# Technology Stack — Report (CSV → Plotly)

Input folder:
`reports/custom-queries-csv/Technology_Stack/`

Expected CSVs:
- `Build_System.csv`
- `Java_Version.csv`

Conventions:
- Small previews only (≤5 rows).
- If a CSV is missing or lacks the required columns, we print a simple `[info]` message — no placeholder charts.


In [None]:

# Setup & helpers
import os
from pathlib import Path
import pandas as pd
import plotly.express as px
import plotly.graph_objects as go
from IPython.display import display

pd.set_option('future.no_silent_downcasting', True)

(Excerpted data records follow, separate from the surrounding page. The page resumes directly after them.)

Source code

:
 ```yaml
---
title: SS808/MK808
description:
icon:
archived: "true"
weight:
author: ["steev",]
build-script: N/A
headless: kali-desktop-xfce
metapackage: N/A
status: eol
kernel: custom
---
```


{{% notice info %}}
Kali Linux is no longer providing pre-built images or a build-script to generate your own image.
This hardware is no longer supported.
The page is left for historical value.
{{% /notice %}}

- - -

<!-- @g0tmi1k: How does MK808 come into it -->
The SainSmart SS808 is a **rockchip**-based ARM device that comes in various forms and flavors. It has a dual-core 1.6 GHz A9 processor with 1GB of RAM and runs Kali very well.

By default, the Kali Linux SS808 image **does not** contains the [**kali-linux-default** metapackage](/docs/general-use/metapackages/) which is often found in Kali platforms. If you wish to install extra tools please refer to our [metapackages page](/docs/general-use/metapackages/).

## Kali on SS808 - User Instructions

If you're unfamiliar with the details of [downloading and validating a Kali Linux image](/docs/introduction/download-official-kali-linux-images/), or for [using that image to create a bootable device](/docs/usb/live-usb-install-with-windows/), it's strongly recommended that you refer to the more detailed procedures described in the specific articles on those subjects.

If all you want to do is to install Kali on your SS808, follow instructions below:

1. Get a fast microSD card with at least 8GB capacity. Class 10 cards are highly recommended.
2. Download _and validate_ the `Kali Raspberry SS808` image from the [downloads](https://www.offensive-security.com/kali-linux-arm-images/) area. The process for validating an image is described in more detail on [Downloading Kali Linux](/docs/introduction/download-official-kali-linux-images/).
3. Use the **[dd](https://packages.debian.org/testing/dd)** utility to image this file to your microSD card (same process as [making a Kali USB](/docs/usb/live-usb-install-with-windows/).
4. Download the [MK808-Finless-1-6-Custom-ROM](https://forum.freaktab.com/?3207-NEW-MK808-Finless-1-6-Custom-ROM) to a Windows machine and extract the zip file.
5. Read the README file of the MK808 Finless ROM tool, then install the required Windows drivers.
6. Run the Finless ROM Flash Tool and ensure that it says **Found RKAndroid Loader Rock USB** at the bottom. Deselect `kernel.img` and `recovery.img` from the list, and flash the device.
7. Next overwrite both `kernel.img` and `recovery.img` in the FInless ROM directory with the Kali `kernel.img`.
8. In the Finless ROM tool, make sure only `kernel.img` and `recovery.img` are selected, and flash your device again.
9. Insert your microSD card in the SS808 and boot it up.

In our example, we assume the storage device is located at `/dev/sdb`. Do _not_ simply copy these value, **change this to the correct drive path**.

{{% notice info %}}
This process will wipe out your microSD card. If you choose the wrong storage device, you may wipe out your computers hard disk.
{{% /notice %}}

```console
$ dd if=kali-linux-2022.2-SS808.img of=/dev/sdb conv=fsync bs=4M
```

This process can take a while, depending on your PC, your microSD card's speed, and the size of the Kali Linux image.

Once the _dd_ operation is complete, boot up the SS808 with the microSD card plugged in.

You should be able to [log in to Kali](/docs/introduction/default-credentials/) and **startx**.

def resolve_reports_dir():
    env = os.environ.get("REPORTS_DIRECTORY")
    if env:
        p = Path(env).expanduser().resolve()
        if p.exists():
            return str(p)
    cwd = Path.cwd()
    for i in range(0, 8):
        base = cwd if i == 0 else cwd.parents[i-1]
        cand = base / "reports"
        if cand.exists():
            return str(cand.resolve())
    return str((Path.cwd() / "reports").resolve())

REPORTS_DIR = resolve_reports_dir()
TS_DIR = os.path.join(REPORTS_DIR, "custom-queries-csv", "Technology_Stack")
print("Reports:", TS_DIR)

NA_LITS = ["", " ", "NA", "N/A", "n/a", "NaN", "NULL", "Null", "null", "None", "none", "-", "--"]

def read_csv_safe(p):
    if not os.path.exists(p):
        print(f"[info] Missing CSV: {p}")
        return pd.DataFrame()
    try:
        df = pd.read_csv(p, na_values=NA_LITS, keep_default_na=True)
        df.columns = [str(c).strip() for c in df.columns]
        return df.dropna(how="all")
    except Exception as e:
        print(f"[warn] Failed to read {p}: {e}")
        return pd.DataFrame()

def find_col(df, *cands, default=None, contains=None):
    if df is None or df.empty:
        return default
    low = {c.lower(): c for c in df.columns}
    for c in cands:
        if c and c.lower() in low:
            return low[c.lower()]
    if contains:
        for k, orig in low.items():
            if contains and contains.lower() in k:
                return orig
    return default

MAX_ROWS_PREVIEW = 5


## 1) Build System

In [None]:

path = os.path.join(TS_DIR, "Build_System.csv")
df_bs = read_csv_safe(path)

c_sys = find_col(df_bs, "BuildSystem", contains="build")
c_name = find_col(df_bs, "ProjectName", contains="project")
c_ver = find_col(df_bs, "ProjectVersion", contains="version")
c_pkg = find_col(df_bs, "Packaging", contains="packag")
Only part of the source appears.